Material to process:
##############################
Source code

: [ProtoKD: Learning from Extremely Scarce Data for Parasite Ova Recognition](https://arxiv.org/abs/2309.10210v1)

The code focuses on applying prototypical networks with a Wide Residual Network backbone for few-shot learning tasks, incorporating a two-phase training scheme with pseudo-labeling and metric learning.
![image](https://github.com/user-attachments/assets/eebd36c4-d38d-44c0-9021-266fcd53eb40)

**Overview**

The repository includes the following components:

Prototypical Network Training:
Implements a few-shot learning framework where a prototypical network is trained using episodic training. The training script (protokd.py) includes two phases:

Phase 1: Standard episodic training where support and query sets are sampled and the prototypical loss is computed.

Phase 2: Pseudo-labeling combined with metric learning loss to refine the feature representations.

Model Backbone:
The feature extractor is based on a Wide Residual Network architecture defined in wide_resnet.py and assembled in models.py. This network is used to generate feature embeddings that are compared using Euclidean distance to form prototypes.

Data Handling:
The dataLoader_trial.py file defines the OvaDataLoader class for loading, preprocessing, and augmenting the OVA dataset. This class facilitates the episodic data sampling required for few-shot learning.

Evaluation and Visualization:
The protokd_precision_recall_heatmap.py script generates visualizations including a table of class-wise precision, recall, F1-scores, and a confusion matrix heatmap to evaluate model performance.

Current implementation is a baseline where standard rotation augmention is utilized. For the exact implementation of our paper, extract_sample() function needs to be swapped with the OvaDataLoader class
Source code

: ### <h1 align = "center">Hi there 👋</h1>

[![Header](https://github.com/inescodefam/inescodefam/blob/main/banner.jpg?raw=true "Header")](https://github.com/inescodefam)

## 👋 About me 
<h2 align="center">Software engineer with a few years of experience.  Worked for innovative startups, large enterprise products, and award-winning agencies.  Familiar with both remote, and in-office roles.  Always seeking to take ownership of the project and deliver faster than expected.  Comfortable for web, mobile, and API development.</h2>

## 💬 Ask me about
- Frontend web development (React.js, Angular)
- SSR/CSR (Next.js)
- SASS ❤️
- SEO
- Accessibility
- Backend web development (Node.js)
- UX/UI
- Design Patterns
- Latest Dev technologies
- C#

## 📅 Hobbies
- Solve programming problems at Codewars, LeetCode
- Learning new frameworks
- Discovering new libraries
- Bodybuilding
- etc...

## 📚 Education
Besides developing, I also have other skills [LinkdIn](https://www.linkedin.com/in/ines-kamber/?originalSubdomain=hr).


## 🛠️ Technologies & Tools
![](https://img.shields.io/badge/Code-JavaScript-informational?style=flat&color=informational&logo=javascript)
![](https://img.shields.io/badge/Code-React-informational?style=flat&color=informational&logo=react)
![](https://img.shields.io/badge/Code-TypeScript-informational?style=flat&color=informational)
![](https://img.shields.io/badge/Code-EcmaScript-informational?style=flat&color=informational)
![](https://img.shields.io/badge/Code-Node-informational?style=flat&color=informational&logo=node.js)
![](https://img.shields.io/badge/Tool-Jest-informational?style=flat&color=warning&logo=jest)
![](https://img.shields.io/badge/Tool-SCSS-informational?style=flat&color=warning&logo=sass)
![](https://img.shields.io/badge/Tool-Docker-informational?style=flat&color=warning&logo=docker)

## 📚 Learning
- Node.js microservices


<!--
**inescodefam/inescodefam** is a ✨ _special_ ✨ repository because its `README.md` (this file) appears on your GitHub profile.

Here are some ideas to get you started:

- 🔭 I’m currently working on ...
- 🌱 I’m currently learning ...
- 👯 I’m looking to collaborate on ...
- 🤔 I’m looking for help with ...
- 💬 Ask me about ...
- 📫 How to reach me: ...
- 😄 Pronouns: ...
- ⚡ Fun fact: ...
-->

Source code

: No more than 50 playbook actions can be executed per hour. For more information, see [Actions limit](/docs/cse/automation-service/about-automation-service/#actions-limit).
##############################
Try it: Using the listing above, pull out all lines that hold the word "Node".

Result of the task:
- Backend web development (Node.js)
![](https://img.shields.io/badge/Code-Node-informational?style=flat&color=informational&logo=node.js)
- Node.js microservices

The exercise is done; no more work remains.